(Beginning of RECORDS FOR THIS EXERCISE)

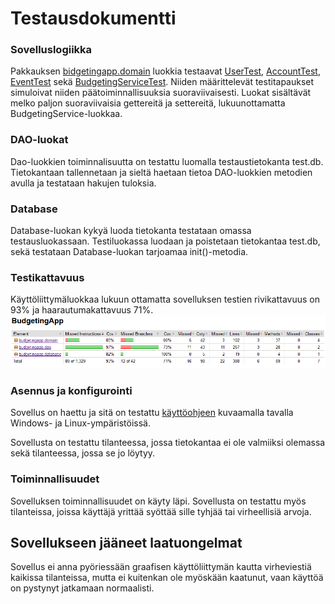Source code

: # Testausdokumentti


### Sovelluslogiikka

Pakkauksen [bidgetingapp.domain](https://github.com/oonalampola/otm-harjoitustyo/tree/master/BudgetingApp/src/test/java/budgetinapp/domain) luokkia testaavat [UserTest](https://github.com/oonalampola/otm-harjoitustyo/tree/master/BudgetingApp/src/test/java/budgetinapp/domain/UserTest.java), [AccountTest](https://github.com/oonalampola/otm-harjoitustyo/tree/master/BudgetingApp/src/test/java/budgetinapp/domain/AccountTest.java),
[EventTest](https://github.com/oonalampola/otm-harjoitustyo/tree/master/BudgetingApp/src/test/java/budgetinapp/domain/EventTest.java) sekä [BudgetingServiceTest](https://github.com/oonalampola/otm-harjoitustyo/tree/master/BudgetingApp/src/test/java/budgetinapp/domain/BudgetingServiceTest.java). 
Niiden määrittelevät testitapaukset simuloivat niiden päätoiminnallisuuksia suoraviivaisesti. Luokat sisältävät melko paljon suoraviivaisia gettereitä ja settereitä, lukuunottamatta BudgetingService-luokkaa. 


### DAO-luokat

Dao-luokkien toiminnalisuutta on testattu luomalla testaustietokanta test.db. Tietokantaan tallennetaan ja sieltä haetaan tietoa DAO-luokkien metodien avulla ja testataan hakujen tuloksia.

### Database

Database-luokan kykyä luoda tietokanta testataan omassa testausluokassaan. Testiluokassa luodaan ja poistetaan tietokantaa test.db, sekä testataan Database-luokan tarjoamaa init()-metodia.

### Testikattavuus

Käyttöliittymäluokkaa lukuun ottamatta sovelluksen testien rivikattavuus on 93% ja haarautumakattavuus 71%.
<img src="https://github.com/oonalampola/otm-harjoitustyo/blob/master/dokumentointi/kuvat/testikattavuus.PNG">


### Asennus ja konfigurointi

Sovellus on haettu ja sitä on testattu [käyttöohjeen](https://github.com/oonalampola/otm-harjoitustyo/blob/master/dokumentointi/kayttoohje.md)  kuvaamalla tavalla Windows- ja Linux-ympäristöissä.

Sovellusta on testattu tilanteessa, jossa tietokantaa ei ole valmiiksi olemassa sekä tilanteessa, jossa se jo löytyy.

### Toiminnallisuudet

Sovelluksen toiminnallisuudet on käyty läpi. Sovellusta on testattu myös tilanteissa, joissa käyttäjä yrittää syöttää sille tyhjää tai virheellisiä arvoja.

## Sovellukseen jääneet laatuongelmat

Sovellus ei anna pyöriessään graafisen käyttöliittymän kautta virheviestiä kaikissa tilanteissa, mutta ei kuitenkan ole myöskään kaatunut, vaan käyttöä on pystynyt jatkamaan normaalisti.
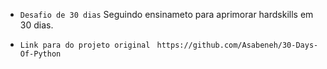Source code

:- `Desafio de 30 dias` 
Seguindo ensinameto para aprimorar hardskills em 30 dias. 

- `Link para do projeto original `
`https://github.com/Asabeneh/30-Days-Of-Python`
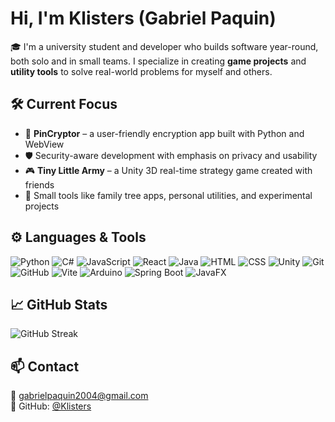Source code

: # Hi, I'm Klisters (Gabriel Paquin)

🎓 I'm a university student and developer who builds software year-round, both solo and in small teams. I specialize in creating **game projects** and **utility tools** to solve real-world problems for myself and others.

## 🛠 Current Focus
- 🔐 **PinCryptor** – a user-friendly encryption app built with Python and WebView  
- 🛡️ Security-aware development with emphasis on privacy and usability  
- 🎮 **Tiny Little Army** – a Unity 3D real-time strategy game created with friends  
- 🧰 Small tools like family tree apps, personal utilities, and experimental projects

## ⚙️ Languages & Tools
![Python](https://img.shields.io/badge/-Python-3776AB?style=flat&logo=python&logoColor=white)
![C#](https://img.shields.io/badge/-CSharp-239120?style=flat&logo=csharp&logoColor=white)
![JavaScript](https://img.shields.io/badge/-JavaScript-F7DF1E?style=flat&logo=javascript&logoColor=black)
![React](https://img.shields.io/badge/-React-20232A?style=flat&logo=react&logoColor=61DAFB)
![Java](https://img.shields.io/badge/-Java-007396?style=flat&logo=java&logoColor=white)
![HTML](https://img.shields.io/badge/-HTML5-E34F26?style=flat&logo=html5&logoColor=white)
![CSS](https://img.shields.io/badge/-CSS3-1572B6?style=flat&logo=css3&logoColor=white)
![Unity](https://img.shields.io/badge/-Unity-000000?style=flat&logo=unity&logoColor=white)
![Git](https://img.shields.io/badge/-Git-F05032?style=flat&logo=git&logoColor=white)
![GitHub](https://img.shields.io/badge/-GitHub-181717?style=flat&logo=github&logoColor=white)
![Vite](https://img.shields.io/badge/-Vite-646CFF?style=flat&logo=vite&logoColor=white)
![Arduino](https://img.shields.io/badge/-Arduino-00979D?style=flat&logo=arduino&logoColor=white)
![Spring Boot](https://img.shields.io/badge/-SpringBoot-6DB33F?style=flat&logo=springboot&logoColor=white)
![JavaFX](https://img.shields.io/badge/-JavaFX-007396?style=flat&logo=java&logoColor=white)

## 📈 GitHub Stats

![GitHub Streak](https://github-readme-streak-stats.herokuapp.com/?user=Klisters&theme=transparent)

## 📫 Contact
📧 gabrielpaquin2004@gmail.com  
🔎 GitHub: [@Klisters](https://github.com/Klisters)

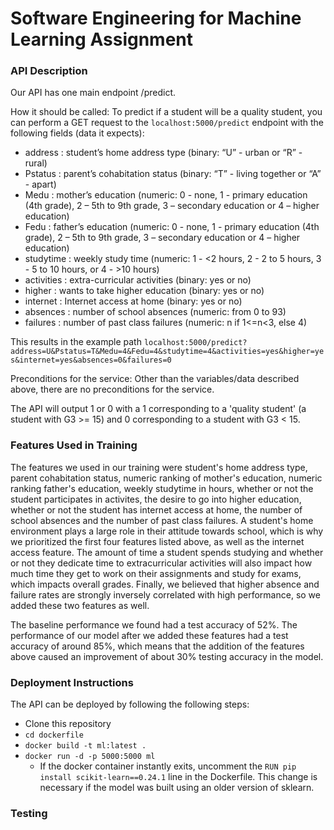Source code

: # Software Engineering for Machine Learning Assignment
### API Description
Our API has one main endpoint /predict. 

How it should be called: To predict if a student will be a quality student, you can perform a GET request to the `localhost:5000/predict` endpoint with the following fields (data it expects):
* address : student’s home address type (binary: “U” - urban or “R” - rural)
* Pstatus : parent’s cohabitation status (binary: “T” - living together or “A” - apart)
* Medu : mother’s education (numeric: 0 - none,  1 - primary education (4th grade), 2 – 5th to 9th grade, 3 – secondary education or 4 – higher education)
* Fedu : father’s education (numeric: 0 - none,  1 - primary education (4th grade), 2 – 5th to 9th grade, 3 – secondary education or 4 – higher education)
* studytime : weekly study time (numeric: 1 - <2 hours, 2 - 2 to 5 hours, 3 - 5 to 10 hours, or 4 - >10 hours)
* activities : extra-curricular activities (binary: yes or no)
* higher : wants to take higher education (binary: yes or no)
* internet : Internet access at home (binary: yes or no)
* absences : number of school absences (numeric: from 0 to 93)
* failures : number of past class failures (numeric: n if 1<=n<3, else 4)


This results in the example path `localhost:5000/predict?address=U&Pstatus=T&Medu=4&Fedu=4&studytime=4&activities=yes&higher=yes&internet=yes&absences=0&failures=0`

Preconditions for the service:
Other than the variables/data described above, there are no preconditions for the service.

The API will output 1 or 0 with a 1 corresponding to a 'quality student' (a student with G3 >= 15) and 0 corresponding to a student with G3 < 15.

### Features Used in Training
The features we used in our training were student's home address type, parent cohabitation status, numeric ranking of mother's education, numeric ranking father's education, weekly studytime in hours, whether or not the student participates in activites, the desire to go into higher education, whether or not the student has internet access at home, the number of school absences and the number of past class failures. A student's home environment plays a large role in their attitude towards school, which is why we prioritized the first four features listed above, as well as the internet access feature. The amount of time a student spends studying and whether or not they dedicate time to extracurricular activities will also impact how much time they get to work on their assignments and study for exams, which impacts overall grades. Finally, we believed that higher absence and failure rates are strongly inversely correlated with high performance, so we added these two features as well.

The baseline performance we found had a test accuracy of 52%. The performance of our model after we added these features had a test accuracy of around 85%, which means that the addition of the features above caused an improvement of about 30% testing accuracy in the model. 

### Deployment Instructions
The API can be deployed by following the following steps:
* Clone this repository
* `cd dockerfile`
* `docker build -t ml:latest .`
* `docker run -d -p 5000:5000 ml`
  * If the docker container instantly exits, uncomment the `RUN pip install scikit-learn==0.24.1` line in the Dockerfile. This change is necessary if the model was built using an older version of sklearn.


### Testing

(End of RECORDS FOR THIS EXERCISE)

◆ TASK REQUIREMENTS ◆
Copy each entry above exactly; drop the pictures.

◆ ANSWER ◆
Source code

: # Testausdokumentti


### Sovelluslogiikka

Pakkauksen [bidgetingapp.domain](https://github.com/oonalampola/otm-harjoitustyo/tree/master/BudgetingApp/src/test/java/budgetinapp/domain) luokkia testaavat [UserTest](https://github.com/oonalampola/otm-harjoitustyo/tree/master/BudgetingApp/src/test/java/budgetinapp/domain/UserTest.java), [AccountTest](https://github.com/oonalampola/otm-harjoitustyo/tree/master/BudgetingApp/src/test/java/budgetinapp/domain/AccountTest.java),
[EventTest](https://github.com/oonalampola/otm-harjoitustyo/tree/master/BudgetingApp/src/test/java/budgetinapp/domain/EventTest.java) sekä [BudgetingServiceTest](https://github.com/oonalampola/otm-harjoitustyo/tree/master/BudgetingApp/src/test/java/budgetinapp/domain/BudgetingServiceTest.java). 
Niiden määrittelevät testitapaukset simuloivat niiden päätoiminnallisuuksia suoraviivaisesti. Luokat sisältävät melko paljon suoraviivaisia gettereitä ja settereitä, lukuunottamatta BudgetingService-luokkaa. 


### DAO-luokat

Dao-luokkien toiminnalisuutta on testattu luomalla testaustietokanta test.db. Tietokantaan tallennetaan ja sieltä haetaan tietoa DAO-luokkien metodien avulla ja testataan hakujen tuloksia.

### Database

Database-luokan kykyä luoda tietokanta testataan omassa testausluokassaan. Testiluokassa luodaan ja poistetaan tietokantaa test.db, sekä testataan Database-luokan tarjoamaa init()-metodia.

### Testikattavuus

Käyttöliittymäluokkaa lukuun ottamatta sovelluksen testien rivikattavuus on 93% ja haarautumakattavuus 71%.
<img src="https://github.com/oonalampola/otm-harjoitustyo/blob/master/dokumentointi/kuvat/testikattavuus.PNG">


### Asennus ja konfigurointi

Sovellus on haettu ja sitä on testattu [käyttöohjeen](https://github.com/oonalampola/otm-harjoitustyo/blob/master/dokumentointi/kayttoohje.md)  kuvaamalla tavalla Windows- ja Linux-ympäristöissä.

Sovellusta on testattu tilanteessa, jossa tietokantaa ei ole valmiiksi olemassa sekä tilanteessa, jossa se jo löytyy.

### Toiminnallisuudet

Sovelluksen toiminnallisuudet on käyty läpi. Sovellusta on testattu myös tilanteissa, joissa käyttäjä yrittää syöttää sille tyhjää tai virheellisiä arvoja.

## Sovellukseen jääneet laatuongelmat

Sovellus ei anna pyöriessään graafisen käyttöliittymän kautta virheviestiä kaikissa tilanteissa, mutta ei kuitenkan ole myöskään kaatunut, vaan käyttöä on pystynyt jatkamaan normaalisti.
Source code

:- `Desafio de 30 dias` 
Seguindo ensinameto para aprimorar hardskills em 30 dias. 

- `Link para do projeto original `
`https://github.com/Asabeneh/30-Days-Of-Python`
Source code

: # Hi, I'm Klisters (Gabriel Paquin)

🎓 I'm a university student and developer who builds software year-round, both solo and in small teams. I specialize in creating **game projects** and **utility tools** to solve real-world problems for myself and others.

## 🛠 Current Focus
- 🔐 **PinCryptor** – a user-friendly encryption app built with Python and WebView  
- 🛡️ Security-aware development with emphasis on privacy and usability  
- 🎮 **Tiny Little Army** – a Unity 3D real-time strategy game created with friends  
- 🧰 Small tools like family tree apps, personal utilities, and experimental projects

## ⚙️ Languages & Tools
![Python](https://img.shields.io/badge/-Python-3776AB?style=flat&logo=python&logoColor=white)
![C#](https://img.shields.io/badge/-CSharp-239120?style=flat&logo=csharp&logoColor=white)
![JavaScript](https://img.shields.io/badge/-JavaScript-F7DF1E?style=flat&logo=javascript&logoColor=black)
![React](https://img.shields.io/badge/-React-20232A?style=flat&logo=react&logoColor=61DAFB)
![Java](https://img.shields.io/badge/-Java-007396?style=flat&logo=java&logoColor=white)
![HTML](https://img.shields.io/badge/-HTML5-E34F26?style=flat&logo=html5&logoColor=white)
![CSS](https://img.shields.io/badge/-CSS3-1572B6?style=flat&logo=css3&logoColor=white)
![Unity](https://img.shields.io/badge/-Unity-000000?style=flat&logo=unity&logoColor=white)
![Git](https://img.shields.io/badge/-Git-F05032?style=flat&logo=git&logoColor=white)
![GitHub](https://img.shields.io/badge/-GitHub-181717?style=flat&logo=github&logoColor=white)
![Vite](https://img.shields.io/badge/-Vite-646CFF?style=flat&logo=vite&logoColor=white)
![Arduino](https://img.shields.io/badge/-Arduino-00979D?style=flat&logo=arduino&logoColor=white)
![Spring Boot](https://img.shields.io/badge/-SpringBoot-6DB33F?style=flat&logo=springboot&logoColor=white)
![JavaFX](https://img.shields.io/badge/-JavaFX-007396?style=flat&logo=java&logoColor=white)

## 📈 GitHub Stats

![GitHub Streak](https://github-readme-streak-stats.herokuapp.com/?user=Klisters&theme=transparent)

## 📫 Contact
📧 gabrielpaquin2004@gmail.com  
🔎 GitHub: [@Klisters](https://github.com/Klisters)

Source code

: # Software Engineering for Machine Learning Assignment
### API Description
Our API has one main endpoint /predict. 

How it should be called: To predict if a student will be a quality student, you can perform a GET request to the `localhost:5000/predict` endpoint with the following fields (data it expects):
* address : student’s home address type (binary: “U” - urban or “R” - rural)
* Pstatus : parent’s cohabitation status (binary: “T” - living together or “A” - apart)
* Medu : mother’s education (numeric: 0 - none,  1 - primary education (4th grade), 2 – 5th to 9th grade, 3 – secondary education or 4 – higher education)
* Fedu : father’s education (numeric: 0 - none,  1 - primary education (4th grade), 2 – 5th to 9th grade, 3 – secondary education or 4 – higher education)
* studytime : weekly study time (numeric: 1 - <2 hours, 2 - 2 to 5 hours, 3 - 5 to 10 hours, or 4 - >10 hours)
* activities : extra-curricular activities (binary: yes or no)
* higher : wants to take higher education (binary: yes or no)
* internet : Internet access at home (binary: yes or no)
* absences : number of school absences (numeric: from 0 to 93)
* failures : number of past class failures (numeric: n if 1<=n<3, else 4)


This results in the example path `localhost:5000/predict?address=U&Pstatus=T&Medu=4&Fedu=4&studytime=4&activities=yes&higher=yes&internet=yes&absences=0&failures=0`

Preconditions for the service:
Other than the variables/data described above, there are no preconditions for the service.

The API will output 1 or 0 with a 1 corresponding to a 'quality student' (a student with G3 >= 15) and 0 corresponding to a student with G3 < 15.

### Features Used in Training
The features we used in our training were student's home address type, parent cohabitation status, numeric ranking of mother's education, numeric ranking father's education, weekly studytime in hours, whether or not the student participates in activites, the desire to go into higher education, whether or not the student has internet access at home, the number of school absences and the number of past class failures. A student's home environment plays a large role in their attitude towards school, which is why we prioritized the first four features listed above, as well as the internet access feature. The amount of time a student spends studying and whether or not they dedicate time to extracurricular activities will also impact how much time they get to work on their assignments and study for exams, which impacts overall grades. Finally, we believed that higher absence and failure rates are strongly inversely correlated with high performance, so we added these two features as well.

The baseline performance we found had a test accuracy of 52%. The performance of our model after we added these features had a test accuracy of around 85%, which means that the addition of the features above caused an improvement of about 30% testing accuracy in the model. 

### Deployment Instructions
The API can be deployed by following the following steps:
* Clone this repository
* `cd dockerfile`
* `docker build -t ml:latest .`
* `docker run -d -p 5000:5000 ml`
  * If the docker container instantly exits, uncomment the `RUN pip install scikit-learn==0.24.1` line in the Dockerfile. This change is necessary if the model was built using an older version of sklearn.


### Testing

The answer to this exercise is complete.